What To Do When OCR Software Doesn’t Seem To Be Working

Optical character recognition can enhance your research!

While optical character recognition (OCR) is a powerful tool, it’s not a perfect one. Inputting a document into an OCR software doesn’t necessarily mean that the software will actually output something useful 100% of the time. Though most documents come out without a hitch, we have a few tips on what to do if your document just isn’t coming out.

Scanning Issues

The problem may be less with your program and more with your initial scan. Low-quality scans are less likely to be read by OCR software. Here are a few considerations to keep in mind when scanning a document you will be using OCR on:

  • Make sure your document is scanned at 300 DPI
  • Keep your brightness level at 50%
  • Try to keep your scan as straight as possible

If you’re working with a document that you cannot create another scan for, there’s still hope! OCR engines with a GUI tend to have photo editing tools in them. If your OCR software doesn’t have those tools, or if their provided tools aren’t cutting it, try using a photo manipulation tool such as Photoshop or GIMP to edit your document. Also, remember OCR software tends to be less effective when used on photographs than on scans.

Textual Issues

The issues you’re having may not stem from the scanning, but from the text itself. These issues can be more difficult to solve, because you cannot change the content of the original document, but they’re still good tips to know, especially when diagnosing issues with OCR.
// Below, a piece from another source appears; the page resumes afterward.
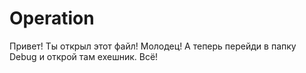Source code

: # Operation


Привет! Ты открыл этот файл! Молодец! А теперь перейди в папку Debug и открой там exeшник. Всё!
  • Make sure that your document is in a language, and from a period that your OCR software recognizes; not all engines are trained to recognize all languages
  • Low contrast in documents can reduce OCR accuracy; contrast can be adjusted in a photo manipulation tool
  • Text created prior to 1850 or with a typewriter can be more difficult for OCR software to read
  • OCR software cannot read handwriting; while we’d all like to digitize our handwritten notes, OCR software just isn’t there yet

Working with Digital Files

Digital files can, in many ways, be more complicated to use OCR software on, just because someone else may have made the file. This means that a file is lower-quality to begin with, or that whoever scanned the file may have made errors. Most likely, you will run into scenarios that are easy fixes using photo manipulation tools. But there will be times that the images you come across just won’t work. It’s frustrating, but you’re not alone. Check out your options!

Always Remember that OCR is Imperfect

Even with perfect documents that you think will yield perfect results, there will be a certain percentage of mistakes. Most OCR software packages have an error rate between 97-99% per character. While this may seem like it’s not many errors, in a page with 1,800 characters, there will be between 18 and 54 errors. In a 300 page book with 1,800 characters per page, that’s between 5,400 and 16,200. So always be diligent and clean up your OCR!

The Scholarly Commons

Here at the Scholarly Commons, we have Adobe Acrobat Pro installed on every computer, and ABBYY FineReader installed on several. We can also help you set up Tesseract on your own computer. If you would like to learn more about OCR, check out our LibGuide and keep your eye open for our next Making Scanned Text Machine Readable through Optical Character Recognition Savvy Researcher workshop!

Learning to Make Documents Accessible with OCR Software

Photo via pexels.com.

Accessibility in the digital age can be difficult for people to understand, especially given the sheer amount of ways to present information on the computer. However, creating content that is accessible to all individuals should be a priority for researchers. Creating accessible documents is an easy process, and the Scholarly Commons has the software you need to make that happen.

Optical character recognition software (otherwise known as OCR) has the ability to convert scanned documents, PDF documents, and image documents into editable and searchable documents. Documents that have gone through OCR software can then be recognized by, and read through screen reader software. Screen readers are tools oftentimes used by those with visual impairments; they convert textual content into ‘synthesized’ speech, which is then read aloud to the user.

One trick to see whether or not a digital document is accessible is to try to highlight a line of text and then copy-paste it into another document. If you can successfully do that, your document is ready to be read by a screen reader. If you cannot highlight a single line of text and/or copy-paste it, you may want to consider putting your document through OCR software. However, if you have a “protected” PDF, you will not be able to reformat the document for accessibility.

OCR readers can read more than just digital documents – they are powerful tools that can also perform their function on scanned documents, either typed or handwritten. That is not to say that they are infallible, however. OCR software may have difficulties reading documents created before 1850, and may not always be 100% accurate. The user must be vigilant to make sure that mistakes don’t creep their way into the final product.

The Scholarly Commons is outfitted with two OCR programs: ABBY FineReader, and Adobe Acrobat. To read more on the specifics of each software, see the ABBY FineReader LibGuide or Adobe Acrobat’s Guide to OCR. There are also numerous options online for PDF readers online — look around and find the option that works best for you. Just a little time with this user-friendly software can make not only your research accessible, but to make the world a little more accessible as a whole.